MEIDINGER Für uns als Lehrerverband ist es eine schwere Kiste, wie wir mit dem Lehrermangel umgehen sollen. Die Studentenzahlen schnellen beim Grundschullehramt inzwischen hoch, weil es als Mangelfach gilt. Wenn die fertig werden, sind vielleicht kaum mehr Lehrerstellen da, weil die dann überwiegend von Quereinsteigern besetzt sind.

Ist bei den Flüchtlingen die Mammutaufgabe der Integration in den Schulen abgeschlossen?

MEIDINGER Wir erleben, dass der Übergang von Willkommensklassen auf die Regelschulen schwerfällt. Es ist illusorisch zu glauben, dass Kinder ein Jahr lang die Sprache gelernt haben und schon fit genug sind, dem gesamten Unterricht zu folgen. Es gibt nach wie vor einen beträchtlichen Teil an Schülern, die eine weitergehende Zusatz-Förderung bräuchten, sie aber nicht bekommen, weil die Mittel fehlen. An meinem Gymnasium in Bayern würde ich mir da auch mehr Unterstützung wünschen.

Wie gehen Sie mit solchen Schülern um?

MEIDINGER Man versucht, aus vorhandenen Möglichkeiten noch alles rauszupressen. Wenn dafür aber ein anderer Wahlkurs gestrichen werden muss, gibt es eventuell Unfrieden an der Schule. Das Thema ist sensibel.

Was fordern Sie von der Politik?

MEIDINGER Schulen sollten für jeden Schüler, der noch Sprachförderung braucht, eine Lehrerstunde mehr zur Verfügung bekommen. Das würde helfen.

Bei der Inklusion fühlen sich viele Lehrer überfordert. Ist sie gescheitert?

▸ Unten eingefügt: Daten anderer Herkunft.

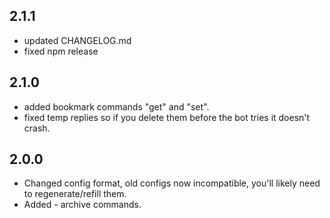 ## 2.1.1
* updated CHANGELOG.md
* fixed npm release

## 2.1.0
* added bookmark commands "get" and "set".
* fixed temp replies so if you delete them before the bot tries it doesn't crash.

## 2.0.0
* Changed config format, old configs now incompatible, you'll likely need to regenerate/refill them.
* Added - archive commands.
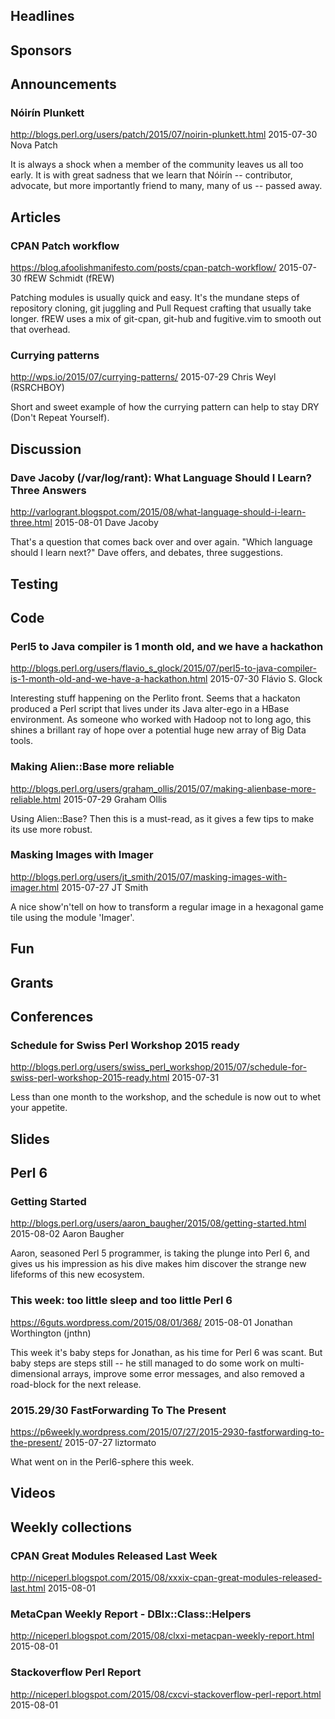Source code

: ## Headlines

## Sponsors

## Announcements

### Nóirín Plunkett
http://blogs.perl.org/users/patch/2015/07/noirin-plunkett.html
2015-07-30
Nova Patch

It is always a shock when a member of the community leaves us all too early.
It is with great sadness that we learn that Nóirín -- contributor, advocate, but more importantly friend to many, many of
us -- passed away.


## Articles

###  CPAN Patch workflow
https://blog.afoolishmanifesto.com/posts/cpan-patch-workflow/
2015-07-30
fREW Schmidt (fREW)

Patching modules is usually quick and easy. It's the mundane steps of repository cloning,
git juggling and Pull Request crafting that usually take longer. fREW uses a
mix of git-cpan, git-hub and fugitive.vim to smooth out that overhead.

###  Currying patterns
http://wps.io/2015/07/currying-patterns/
2015-07-29
Chris Weyl (RSRCHBOY)

Short and sweet example of how the currying pattern can help to stay DRY
(Don't Repeat Yourself).


## Discussion

### Dave Jacoby (/var/log/rant): What Language Should I Learn? Three Answers
http://varlogrant.blogspot.com/2015/08/what-language-should-i-learn-three.html
2015-08-01
Dave Jacoby

That's a question that comes back over and over again. "Which language should
I learn next?" Dave offers, and debates, three suggestions.


## Testing

## Code

### Perl5 to Java compiler is 1 month old, and we have a hackathon
http://blogs.perl.org/users/flavio_s_glock/2015/07/perl5-to-java-compiler-is-1-month-old-and-we-have-a-hackathon.html
2015-07-30
Flávio S. Glock

Interesting stuff happening on the Perlito front. Seems that a hackaton
produced a Perl script that lives under its Java alter-ego in a HBase
environment. As someone who worked with Hadoop not to long ago, this shines a
brillant ray of hope over a potential huge new array of Big Data tools.

### Making Alien::Base more reliable
http://blogs.perl.org/users/graham_ollis/2015/07/making-alienbase-more-reliable.html
2015-07-29
Graham Ollis

Using Alien::Base? Then this is a must-read, as it gives a few tips to make its use
more robust.

### Masking Images with Imager
http://blogs.perl.org/users/jt_smith/2015/07/masking-images-with-imager.html
2015-07-27
JT Smith

A nice show'n'tell on how to transform a regular image in a 
hexagonal game tile using the module 'Imager'.

## Fun

## Grants

## Conferences

### Schedule for Swiss Perl Workshop 2015 ready
http://blogs.perl.org/users/swiss_perl_workshop/2015/07/schedule-for-swiss-perl-workshop-2015-ready.html
2015-07-31

Less than one month to the workshop, and the schedule is now out to whet your
appetite. 

## Slides

## Perl 6

### Getting Started
http://blogs.perl.org/users/aaron_baugher/2015/08/getting-started.html
2015-08-02
Aaron Baugher

Aaron, seasoned Perl 5 programmer, is taking the plunge into Perl 6, and gives
us his impression as his dive makes him discover the strange new lifeforms of
this new ecosystem.

### This week: too little sleep and too little Perl 6
https://6guts.wordpress.com/2015/08/01/368/
2015-08-01
Jonathan Worthington (jnthn)

This week it's baby steps for Jonathan, as his time for Perl 6 was scant. But
baby steps are steps still -- he still managed to do some work on
multi-dimensional arrays, improve some error messages, and also removed
a road-block for the next release.

### 2015.29/30 FastForwarding To The Present
https://p6weekly.wordpress.com/2015/07/27/2015-2930-fastforwarding-to-the-present/
2015-07-27
liztormato

What went on in the Perl6-sphere this week.

## Videos

## Weekly collections

### CPAN Great Modules Released Last Week
http://niceperl.blogspot.com/2015/08/xxxix-cpan-great-modules-released-last.html
2015-08-01

### MetaCpan Weekly Report - DBIx::Class::Helpers
http://niceperl.blogspot.com/2015/08/clxxi-metacpan-weekly-report.html
2015-08-01

###  Stackoverflow Perl Report
http://niceperl.blogspot.com/2015/08/cxcvi-stackoverflow-perl-report.html
2015-08-01

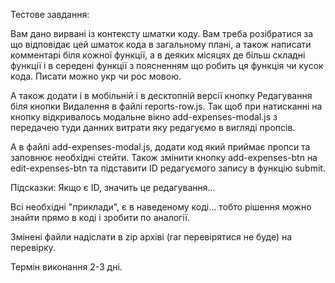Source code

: Тестове завдання:

Вам дано вирвані із контексту шматки коду. Вам треба розібратися за що
відповідає цей шматок кода в загальному плані, а також написати комментарі біля
кожної функції, а в деяких місяцях де більш складні функції і в середені функції
з поясненням що робить ця функція чи кусок кода. Писати можно укр чи рос мовою.

А також додати і в мобільній і в десктопній версії кнопку Редагування біля
кнопки Видалення в файлі reports-row.js. Так щоб при натисканні на кнопку
відкривалось модальне вікно add-expenses-modal.js з передачею туди данних
витрати яку редагуємо в вигляді пропсів.

А в файлі add-expenses-modal.js, додати код який приймає пропси та заповнює
необхідні стейти. Також змінити кнопку add-expenses-btn на edit-expenses-btn та
підставити ID редагуємого запису в функцію submit.

Підсказки: Якщо є ID, значить це редагування...

Всі необхідні "приклади", є в наведеному коді... тобто рішення можно знайти
прямо в коді і зробити по аналогії.

Змінені файли надіслати в zip архіві (rar перевірятися не буде) на перевірку.

Термін виконання 2-3 дні.

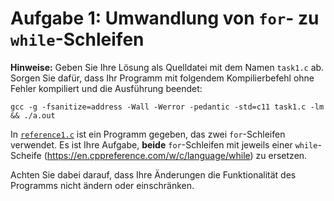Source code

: # Aufgabe 1: Umwandlung von `for`- zu `while`-Schleifen

**Hinweise:** Geben Sie Ihre Lösung als Quelldatei mit dem Namen `task1.c` ab.
Sorgen Sie dafür, dass Ihr Programm mit folgendem Kompilierbefehl ohne Fehler kompiliert und die Ausführung beendet: 

`gcc -g -fsanitize=address -Wall -Werror -pedantic -std=c11 task1.c -lm && ./a.out`

In [`reference1.c`](reference1.c) ist ein Programm gegeben, das zwei `for`-Schleifen verwendet.
Es ist Ihre Aufgabe, **beide** `for`-Schleifen mit jeweils einer `while`-Scheife (https://en.cppreference.com/w/c/language/while) zu ersetzen.

Achten Sie dabei darauf, dass Ihre Änderungen die Funktionalität des Programms nicht ändern oder einschränken. 


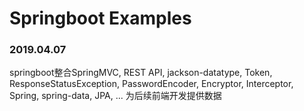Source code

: # Springboot Examples   
### 2019.04.07    
springboot整合SpringMVC, REST API, jackson-datatype, Token, ResponseStatusException, PasswordEncoder, 
Encryptor, Interceptor, Spring, spring-data, JPA, ... 
为后续前端开发提供数据     
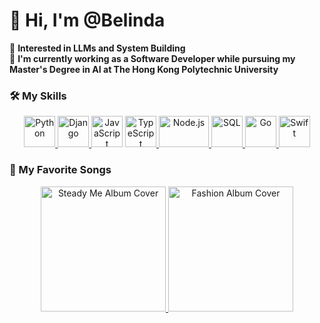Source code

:# 👋 Hi, I'm @Belinda

👀 **Interested in LLMs and System Building**<br>
🌱 **I'm currently working as a Software Developer while pursuing my Master's Degree in AI at The Hong Kong Polytechnic University**


### 🛠️ My Skills

<div align="center">
  <a href="https://www.python.org">
    <img src="https://upload.wikimedia.org/wikipedia/commons/thumb/c/c3/Python-logo-notext.svg/1200px-Python-logo-notext.svg.png" alt="Python" width="50" height="50"/>
  </a>
  </a>
  <a href="https://www.djangoproject.com">
    <img src="https://www.svgrepo.com/show/353657/django-icon.svg" alt="Django" width="50" height="50"/>
  </a>
  <!-- JavaScript image without a link -->
  <img src="https://banner2.cleanpng.com/20181209/yvf/kisspng-javascript-angularjs-node-js-computer-icons-clip-a-clipart-js-5c0d82819a4963.228658921544389249632.jpg" alt="JavaScript" width="50" height="50"/>
  <a href="https://www.typescriptlang.org/">
  <img src="https://upload.wikimedia.org/wikipedia/commons/thumb/4/4c/Typescript_logo_2020.svg/250px-Typescript_logo_2020.svg.png" alt="TypeScript" width="50" height="50"/>
</a>
  <a href="https://nodejs.org/en">
    <img src="https://upload.wikimedia.org/wikipedia/commons/thumb/d/d9/Node.js_logo.svg/2560px-Node.js_logo.svg.png" alt="Node.js" width="80" height="50"/>
  <!-- SQL image without a link -->
  <img src="https://static-00.iconduck.com/assets.00/sql-database-sql-azure-icon-1955x2048-4pmty46t.png" alt="SQL" width="50" height="50"/>
  <!-- Go image with a link -->
  <a href="https://go.dev/">
    <img src="https://static-00.iconduck.com/assets.00/golang-icon-1594x2048-0xixr8zr.png" alt="Go" width="50" height="50"/>
  </a>
<a href="https://developer.apple.com/swift/">
  <img src="https://developer.apple.com/swift/images/swift-og.png" alt="Swift" width="50" height="50"/>
</a>
</div>

### 🎵 My Favorite Songs

<p align="center">
  <a href="https://open.spotify.com/track/031orTCxbmCjYJ99JaDtO4?si=2109a6f8a57647e8">
    <img src="https://i.kfs.io/album/global/27553367,0v1/fit/300x300.jpg" alt="Steady Me Album Cover" width="200"/>
  </a>
  <a href="https://open.spotify.com/track/0IKAJbxilT3mMp3LbhoH2l?si=9a905ce3edcb42ce">
    <img src="https://i1.sndcdn.com/artworks-otqdE7I9Sjyl-0-t300x300.jpg" alt="Fashion Album Cover" width="200"/>
  </a>
</p>
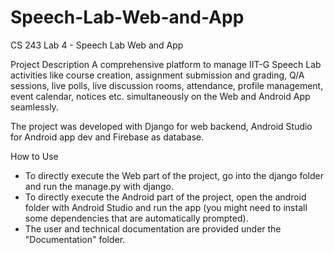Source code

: # Speech-Lab-Web-and-App
CS 243 Lab 4 - Speech Lab Web and App

Project Description
A comprehensive platform to manage IIT-G Speech Lab activities like course creation, assignment submission and grading, Q/A sessions, live polls, live discussion rooms, attendance, profile management, event calendar, notices etc. simultaneously on the Web and Android App seamlessly.

The project was developed with Django for web backend, Android Studio for Android app dev and Firebase as database.

How to Use
- To directly execute the Web part of the project, go into the django folder and run the manage.py with django.
- To directly execute the Android part of the project, open the android folder with Android Studio and run the app (you might need to install some dependencies that are automatically prompted).
- The user and technical documentation are provided under the "Documentation" folder.
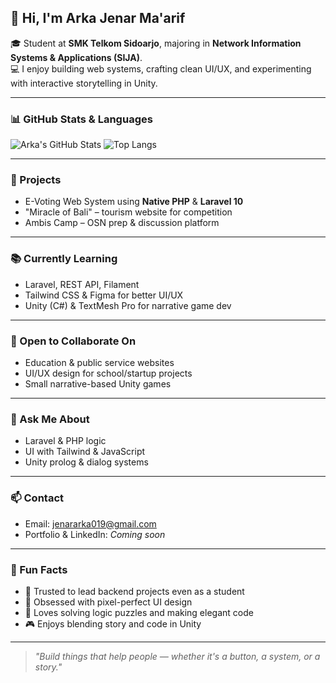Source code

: ## 👋 Hi, I'm Arka Jenar Ma'arif

🎓 Student at **SMK Telkom Sidoarjo**, majoring in **Network Information Systems & Applications (SIJA)**.  
💻 I enjoy building web systems, crafting clean UI/UX, and experimenting with interactive storytelling in Unity.

---

### 📊 GitHub Stats & Languages

![Arka's GitHub Stats](https://github-readme-stats.vercel.app/api?username=arkajenar07&show_icons=true&theme=tokyonight)
![Top Langs](https://github-readme-stats.vercel.app/api/top-langs/?username=arkajenar07&layout=compact&theme=tokyonight)

---

### 🚀 Projects
- E-Voting Web System using **Native PHP** & **Laravel 10**
- "Miracle of Bali" – tourism website for competition
- Ambis Camp – OSN prep & discussion platform

---

### 📚 Currently Learning
- Laravel, REST API, Filament
- Tailwind CSS & Figma for better UI/UX
- Unity (C#) & TextMesh Pro for narrative game dev

---

### 🤝 Open to Collaborate On
- Education & public service websites  
- UI/UX design for school/startup projects  
- Small narrative-based Unity games

---

### 💬 Ask Me About
- Laravel & PHP logic  
- UI with Tailwind & JavaScript  
- Unity prolog & dialog systems

---

### 📫 Contact
- Email: jenararka019@gmail.com  
- Portfolio & LinkedIn: *Coming soon*

---

### 🎯 Fun Facts
- 🥇 Trusted to lead backend projects even as a student
- 🎨 Obsessed with pixel-perfect UI design
- 🧠 Loves solving logic puzzles and making elegant code
- 🎮 Enjoys blending story and code in Unity

---

> _"Build things that help people — whether it's a button, a system, or a story."_
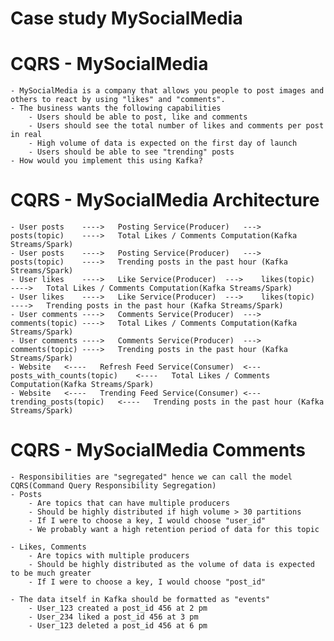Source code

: # Case study MySocialMedia

# CQRS - MySocialMedia

	- MySocialMedia is a company that allows you people to post images and others to react by using "likes" and "comments".
	- The business wants the following capabilities
		- Users should be able to post, like and comments
		- Users should see the total number of likes and comments per post in real
		- High volume of data is expected on the first day of launch
		- Users should be able to see "trending" posts
	- How would you implement this using Kafka?


#  CQRS - MySocialMedia Architecture

	- User posts	---->	Posting Service(Producer)	---> 	posts(topic)	---->	Total Likes / Comments Computation(Kafka Streams/Spark)
	- User posts	---->	Posting Service(Producer)	---> 	posts(topic)	---->	Trending posts in the past hour (Kafka Streams/Spark)
	- User likes	---->	Like Service(Producer)	---> 	likes(topic)	---->	Total Likes / Comments Computation(Kafka Streams/Spark)
	- User likes	---->	Like Service(Producer)	---> 	likes(topic)	---->	Trending posts in the past hour (Kafka Streams/Spark)
	- User comments	---->	Comments Service(Producer)	---> 	comments(topic)	---->	Total Likes / Comments Computation(Kafka Streams/Spark)
	- User comments	---->	Comments Service(Producer)	---> 	comments(topic)	---->	Trending posts in the past hour (Kafka Streams/Spark)
	- Website	<----	Refresh Feed Service(Consumer)	<--- 	posts_with_counts(topic)	<----	Total Likes / Comments Computation(Kafka Streams/Spark)
	- Website	<----	Trending Feed Service(Consumer)	<--- 	trending_posts(topic)	<----	Trending posts in the past hour (Kafka Streams/Spark)

#  CQRS - MySocialMedia Comments

	- Responsibilities are "segregated" hence we can call the model CQRS(Command Query Responsibility Segregation)
	- Posts
		- Are topics that can have multiple producers
		- Should be highly distributed if high volume > 30 partitions
		- If I were to choose a key, I would choose "user_id"
		- We probably want a high retention period of data for this topic

	- Likes, Comments
		- Are topics with multiple producers
		- Should be highly distributed as the volume of data is expected to be much greater
		- If I were to choose a key, I would choose "post_id"

	- The data itself in Kafka should be formatted as "events"
		- User_123 created a post_id 456 at 2 pm
		- User_234 liked a post_id 456 at 3 pm 
		- User_123 deleted a post_id 456 at 6 pm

MEIDINGER Schwarz-Weiß-Malerei bringt uns nicht weiter. Wir sollten aber endlich eine ehrliche Bestandsaufnahme machen und überdenken, was sich bewährt hat und was nicht. Ich spreche mich dafür aus, dass Förderschulsystem parallel beizubehalten. Im besten Fall braucht es in den Inklusionsklassen immer zwei Lehrer, die sich um die Schüler kümmern. Doch der Wunsch lässt sich kaum in die Tat umsetzen. Leider haben wir gerade an Förderlehrern deutschlandweit einen riesigen Mangel.